La région polonaise de Haute-Silésie s'est peu à peu délivrée de sa dépendance aux mines de charbon grâce à l'établissement d'une zone économique spéciale.
Katowice, capitale de la voïvodie de Haute-Silésie.

Au sud de la Pologne, la région de Haute-Silésie a longtemps été avant tout connue pour ses mines de charbon. Elles sont encore très présentes dans le paysage qui entoure Katowice, la capitale de cette voïvodie (région) du sud de la Pologne, près de la frontière tchèque. Les villes parsemées de maisons de mineurs se succèdent sur des kilomètres, entrecoupées de puits de charbon ou d'usines sidérurgiques encore en fonction. Cette région, qui est en fait une immense conurbation à de plus de 2,5 millions d'habitants, n'est pas sans rappeler la Lorraine ou le nord de la France.

Changement de modèle

Pourtant, l'œil du voyageur ne manquera pas de distinguer un paysage industriel plus moderne.

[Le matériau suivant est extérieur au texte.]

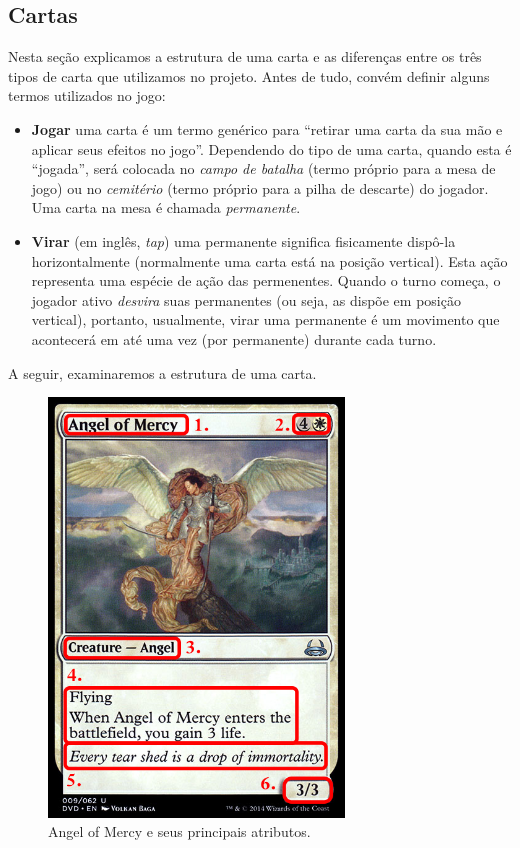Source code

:\subsection{Cartas}

Nesta seção explicamos a estrutura de uma carta e as diferenças entre os três tipos de carta que utilizamos no projeto. Antes de tudo, convém definir alguns termos utilizados no jogo:

\begin{itemize}
  \item \textbf{Jogar} uma carta é um termo genérico para ``retirar uma carta da sua mão e aplicar seus efeitos no jogo''. Dependendo do tipo de uma carta, quando esta é ``jogada'', será colocada no \textit{campo de batalha} (termo próprio para a mesa de jogo) ou no \textit{cemitério} (termo próprio para a pilha de descarte) do jogador. Uma carta na mesa é chamada \textit{permanente}.
  \item \textbf{Virar} (em inglês, \textit{tap}) uma permanente significa fisicamente dispô-la horizontalmente (normalmente uma carta está na posição vertical). Esta ação representa uma espécie de ação das permenentes. Quando o turno começa, o jogador ativo \textit{desvira} suas permanentes (ou seja, as dispõe em posição vertical), portanto, usualmente, virar uma permanente é um movimento que acontecerá em até uma vez (por permanente) durante cada turno.
\end{itemize}

A seguir, examinaremos a estrutura de uma carta.

\begin{figure}[!ht]
    \centering
    \includegraphics[width=0.7\textwidth]{picstcc/angelnumbers.png}
    \caption{Angel of Mercy e seus principais atributos.}
    \label{cardinfo}
\end{figure}

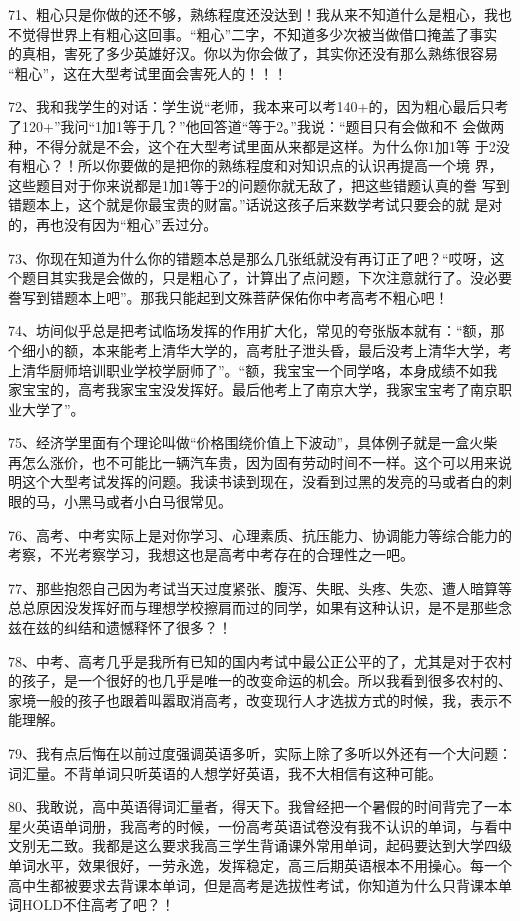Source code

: \documentclass[11pt]{ctexart}
\begin{document}
{{{{71、粗心只是你做的还不够，熟练程度还没达到！我从来不知道什么是粗心，我也
不觉得世界上有粗心这回事。“粗心”二字，不知道多少次被当做借口掩盖了事实
的真相，害死了多少英雄好汉。你以为你会做了，其实你还没有那么熟练很容易
“粗心”，这在大型考试里面会害死人的！！！


72、我和我学生的对话：学生说“老师，我本来可以考140+的，因为粗心最后只考
了120+”我问“1加1等于几？”他回答道“等于2。”我说：“题目只有会做和不
会做两种，不得分就是不会，这个在大型考试里面从来都是这样。为什么你1加1等
于2没有粗心？！所以你要做的是把你的熟练程度和对知识点的认识再提高一个境
界，这些题目对于你来说都是1加1等于2的问题你就无敌了，把这些错题认真的誊
写到错题本上，这个就是你最宝贵的财富。”话说这孩子后来数学考试只要会的就
是对的，再也没有因为“粗心”丢过分。


73、你现在知道为什么你的错题本总是那么几张纸就没有再订正了吧？“哎呀，这
个题目其实我是会做的，只是粗心了，计算出了点问题，下次注意就行了。没必要
誊写到错题本上吧”。那我只能起到文殊菩萨保佑你中考高考不粗心吧！


74、坊间似乎总是把考试临场发挥的作用扩大化，常见的夸张版本就有：“额，那
个细小的额，本来能考上清华大学的，高考肚子泄头昏，最后没考上清华大学，考
上清华厨师培训职业学校学厨师了”。“额，我宝宝一个同学咯，本身成绩不如我
家宝宝的，高考我家宝宝没发挥好。最后他考上了南京大学，我家宝宝考了南京职
业大学了”。


75、经济学里面有个理论叫做“价格围绕价值上下波动”，具体例子就是一盒火柴
再怎么涨价，也不可能比一辆汽车贵，因为固有劳动时间不一样。这个可以用来说
明这个大型考试发挥的问题。我读书读到现在，没看到过黑的发亮的马或者白的刺
眼的马，小黑马或者小白马很常见。


76、高考、中考实际上是对你学习、心理素质、抗压能力、协调能力等综合能力的
考察，不光考察学习，我想这也是高考中考存在的合理性之一吧。


77、那些抱怨自己因为考试当天过度紧张、腹泻、失眠、头疼、失恋、遭人暗算等
总总原因没发挥好而与理想学校擦肩而过的同学，如果有这种认识，是不是那些念
兹在兹的纠结和遗憾释怀了很多？！


78、中考、高考几乎是我所有已知的国内考试中最公正公平的了，尤其是对于农村
的孩子，是一个很好的也几乎是唯一的改变命运的机会。所以我看到很多农村的、
家境一般的孩子也跟着叫嚣取消高考，改变现行人才选拔方式的时候，我，表示不
能理解。


79、我有点后悔在以前过度强调英语多听，实际上除了多听以外还有一个大问题：
词汇量。不背单词只听英语的人想学好英语，我不大相信有这种可能。


80、我敢说，高中英语得词汇量者，得天下。我曾经把一个暑假的时间背完了一本
星火英语单词册，我高考的时候，一份高考英语试卷没有我不认识的单词，与看中
文别无二致。我都是这么要求我高三学生背诵课外常用单词，起码要达到大学四级
单词水平，效果很好，一劳永逸，发挥稳定，高三后期英语根本不用操心。每一个
高中生都被要求去背课本单词，但是高考是选拔性考试，你知道为什么只背课本单
词HOLD不住高考了吧？！


}}}}
\end{document}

Sur l'axe principal de la région, qui va d'est en ouest, entre Katowice et Gliwice, ont poussé des sites industriels flambant neuf et immenses, à commencer par la gigantesque usine de production d'Opel, la marque européenne de General Motors. La Haute-Silésie a en effet, en vingt ans, beaucoup changé. Sans rompre entièrement avec l'activité minière, elle a su moderniser son tissu industriel pour retrouver une dynamique d'emplois. Avec un taux de chômage en calcul national de 9,9 %, la région affiche le deuxième taux le plus bas du pays.

Le déclin inéluctable du charbon

L'industrie charbonnière a cependant été fortement restructurée depuis la fin de la République populaire. De 600.000, le nombre de mineurs en Pologne est tombé à 90.000, essentiellement en Silésie. Et cette industrie souffre encore beaucoup. Certes, le pays reste très dépendant de ce secteur pour son approvisionnement en énergie, mais la profession a conservé certains avantages qui rendent les coûts très lourds dans un contexte de baisse mondiale du prix du charbon. La Pologne importe déjà plus de 15 % de ses besoins et la plupart des observateurs jugent que le gouvernement issu des élections de septembre 2015 ne pourra pas - malgré le caractère politiquement sensible du secteur - faire l'économie d'une nouvelle restructuration douloureuse de la filière charbonnière.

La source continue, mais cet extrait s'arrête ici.